■ DATA TO USE ■
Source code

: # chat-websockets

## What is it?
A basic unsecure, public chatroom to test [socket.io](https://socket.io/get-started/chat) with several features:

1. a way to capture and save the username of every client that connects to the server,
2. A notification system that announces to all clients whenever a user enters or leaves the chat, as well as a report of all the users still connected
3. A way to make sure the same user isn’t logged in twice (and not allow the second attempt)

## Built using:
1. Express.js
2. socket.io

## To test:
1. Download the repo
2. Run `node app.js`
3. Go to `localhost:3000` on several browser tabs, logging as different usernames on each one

■ EXERCISE REQUIREMENTS ■
Restate word for word the lines from the one holding "3. A way to" through the last line of the listing, omitting every earlier line.

■ EXPECTED OUTPUT ■
3. A way to make sure the same user isn’t logged in twice (and not allow the second attempt)

## Built using:
1. Express.js
2. socket.io

## To test:
1. Download the repo
2. Run `node app.js`
3. Go to `localhost:3000` on several browser tabs, logging as different usernames on each one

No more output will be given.